Polymer clays contain a basis of PVC resin and a liquid plasticizer, making it a plastisol. Polymer clay plastisol is also categorized as a plastigel because of its rheological properties. It is a high yield thixotropic material: when a sufficient force is applied, the material yields, flowing like a viscous liquid until that force is removed, whereupon it returns to being a solid. This plasticity is what makes it useful as modeling clay as opposed to putty or paste. Plastigels retain their shape even when heat is applied, which is why polymer clay does not melt or droop when oven cured. Various gelling agents are added to give it this property, such as aminated bentonite, metallic soaps, or fumed silica.
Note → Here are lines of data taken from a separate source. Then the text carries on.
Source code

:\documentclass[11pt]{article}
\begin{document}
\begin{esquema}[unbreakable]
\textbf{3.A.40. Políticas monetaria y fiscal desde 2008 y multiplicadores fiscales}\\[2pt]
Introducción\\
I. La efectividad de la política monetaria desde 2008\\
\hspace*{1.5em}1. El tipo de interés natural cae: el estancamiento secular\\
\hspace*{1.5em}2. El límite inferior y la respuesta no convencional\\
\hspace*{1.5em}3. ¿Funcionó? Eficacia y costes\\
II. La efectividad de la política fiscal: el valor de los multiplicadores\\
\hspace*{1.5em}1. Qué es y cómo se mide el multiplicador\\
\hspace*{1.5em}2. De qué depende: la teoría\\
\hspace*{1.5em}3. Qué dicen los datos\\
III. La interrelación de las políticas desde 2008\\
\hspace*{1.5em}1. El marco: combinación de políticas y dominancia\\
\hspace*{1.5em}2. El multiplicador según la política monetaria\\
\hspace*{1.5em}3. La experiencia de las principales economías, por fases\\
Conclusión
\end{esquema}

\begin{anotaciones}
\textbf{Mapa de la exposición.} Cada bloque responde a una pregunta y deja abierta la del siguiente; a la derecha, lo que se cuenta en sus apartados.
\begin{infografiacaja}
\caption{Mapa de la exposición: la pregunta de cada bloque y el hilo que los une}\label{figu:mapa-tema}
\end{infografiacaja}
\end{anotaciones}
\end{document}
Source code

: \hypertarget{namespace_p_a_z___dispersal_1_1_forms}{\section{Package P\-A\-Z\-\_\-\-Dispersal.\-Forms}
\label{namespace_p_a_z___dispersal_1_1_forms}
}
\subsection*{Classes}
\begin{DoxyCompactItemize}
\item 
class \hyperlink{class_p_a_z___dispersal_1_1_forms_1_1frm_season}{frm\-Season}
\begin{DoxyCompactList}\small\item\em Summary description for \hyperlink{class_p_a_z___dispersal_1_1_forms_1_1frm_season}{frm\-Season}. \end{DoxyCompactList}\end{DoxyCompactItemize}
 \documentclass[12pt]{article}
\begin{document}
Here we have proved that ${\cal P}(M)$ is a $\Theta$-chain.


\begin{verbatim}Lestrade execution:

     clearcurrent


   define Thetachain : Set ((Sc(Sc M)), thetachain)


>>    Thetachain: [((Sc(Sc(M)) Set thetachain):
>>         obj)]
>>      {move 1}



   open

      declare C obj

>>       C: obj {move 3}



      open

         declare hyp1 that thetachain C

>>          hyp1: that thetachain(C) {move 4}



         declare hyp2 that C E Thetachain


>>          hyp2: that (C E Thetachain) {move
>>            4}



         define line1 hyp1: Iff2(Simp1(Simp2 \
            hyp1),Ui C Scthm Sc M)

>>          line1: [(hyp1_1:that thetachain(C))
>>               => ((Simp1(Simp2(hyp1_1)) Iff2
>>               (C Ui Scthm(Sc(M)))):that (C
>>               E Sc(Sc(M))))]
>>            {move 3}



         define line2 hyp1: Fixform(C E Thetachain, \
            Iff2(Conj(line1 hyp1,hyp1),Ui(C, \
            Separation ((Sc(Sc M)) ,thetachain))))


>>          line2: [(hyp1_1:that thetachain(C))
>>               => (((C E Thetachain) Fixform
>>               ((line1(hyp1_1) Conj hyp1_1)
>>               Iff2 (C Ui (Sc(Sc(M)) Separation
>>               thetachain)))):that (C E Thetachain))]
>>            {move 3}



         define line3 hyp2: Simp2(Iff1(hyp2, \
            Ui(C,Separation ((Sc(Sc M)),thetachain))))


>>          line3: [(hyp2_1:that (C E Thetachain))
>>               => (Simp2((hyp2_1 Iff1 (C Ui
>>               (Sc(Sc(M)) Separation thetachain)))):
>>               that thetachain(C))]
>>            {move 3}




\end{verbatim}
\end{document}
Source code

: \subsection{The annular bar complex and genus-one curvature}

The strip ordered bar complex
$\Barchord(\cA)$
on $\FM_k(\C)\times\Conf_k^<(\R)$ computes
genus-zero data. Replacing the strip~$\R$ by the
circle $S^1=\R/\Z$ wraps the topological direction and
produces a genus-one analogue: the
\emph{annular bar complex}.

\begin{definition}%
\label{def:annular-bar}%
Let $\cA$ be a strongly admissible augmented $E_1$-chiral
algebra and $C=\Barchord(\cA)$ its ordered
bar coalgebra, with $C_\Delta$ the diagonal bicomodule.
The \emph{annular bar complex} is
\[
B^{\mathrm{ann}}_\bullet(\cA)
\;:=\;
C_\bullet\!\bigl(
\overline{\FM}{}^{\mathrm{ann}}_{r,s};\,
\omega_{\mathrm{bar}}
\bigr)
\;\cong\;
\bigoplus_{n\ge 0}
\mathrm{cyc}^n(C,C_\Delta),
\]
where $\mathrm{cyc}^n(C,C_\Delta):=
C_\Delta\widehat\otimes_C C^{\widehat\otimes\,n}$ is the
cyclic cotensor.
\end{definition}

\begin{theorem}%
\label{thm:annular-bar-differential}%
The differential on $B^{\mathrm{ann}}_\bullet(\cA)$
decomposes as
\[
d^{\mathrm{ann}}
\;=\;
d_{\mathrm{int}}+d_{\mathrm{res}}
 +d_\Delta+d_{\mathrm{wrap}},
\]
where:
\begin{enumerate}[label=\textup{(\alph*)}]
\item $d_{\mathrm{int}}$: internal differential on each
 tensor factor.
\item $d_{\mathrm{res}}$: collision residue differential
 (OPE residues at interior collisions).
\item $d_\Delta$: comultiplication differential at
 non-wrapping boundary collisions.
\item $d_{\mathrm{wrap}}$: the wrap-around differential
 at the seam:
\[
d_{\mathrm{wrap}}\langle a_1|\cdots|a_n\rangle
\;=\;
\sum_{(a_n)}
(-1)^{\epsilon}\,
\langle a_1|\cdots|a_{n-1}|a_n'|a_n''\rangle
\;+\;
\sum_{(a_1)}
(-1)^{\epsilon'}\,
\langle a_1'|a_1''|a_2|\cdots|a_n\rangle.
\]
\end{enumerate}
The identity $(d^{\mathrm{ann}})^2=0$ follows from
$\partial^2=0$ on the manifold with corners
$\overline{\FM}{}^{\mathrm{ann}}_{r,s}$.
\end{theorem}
The base resin can be modified in various ways. Mineral oil, lecithin, and odorless mineral spirits can be added to reduce its viscosity or alter its working properties. Small amounts of zinc oxide, kaolin, or other fillers are sometimes added to increase opacity, elastic modulus, or compression strength. Polymer clay is available in many colors, which can be mixed to create a wide range of colors or gradient blends. Special-effect colors and composites include translucent, fluorescent, phosphorescent, and faux "pearls", "metallics", and "stone."

Polyethylene:

Commonly used polyethylenes can be classified into low density polyethylene (LDPE), high density polyethylene (HDPE), and linear low density polyethylene (LLDPE). Among them, HDPE has better thermal, electrical and mechanical properties, while LDPE and LLDPE have better flexibility, impact properties and film forming properties. LDPE and LLDPE are mainly used for plastic bags, plastic wraps, bottles, pipes and containers; HDPE is widely used in various fields such as film, pipelines and daily necessities because its resistance to many different solvents.

Polypropylene:

Polypropylene is widely used in various applications due to its good chemical resistance and weldability. It has lowest density among commodity plastics. It is commonly used in packaging applications, consumer goods, automatic applications and medical applications. Polypropylene sheets are widely used in industrial sector to produce acid and chemical tanks, sheets, pipes, Returnable Transport Packaging (RTP), etc. because of its properties like high tensile strength, resistance to high temperatures and corrosion resistance.

Lava Lamp:

A lava lamp contains two immiscible liquids (a molten wax and a watery solution) which add movement due to convection. In addition to the top surface, surfaces also form between the liquids, requiring a tension breaker to recombine the wax droplets at the bottom.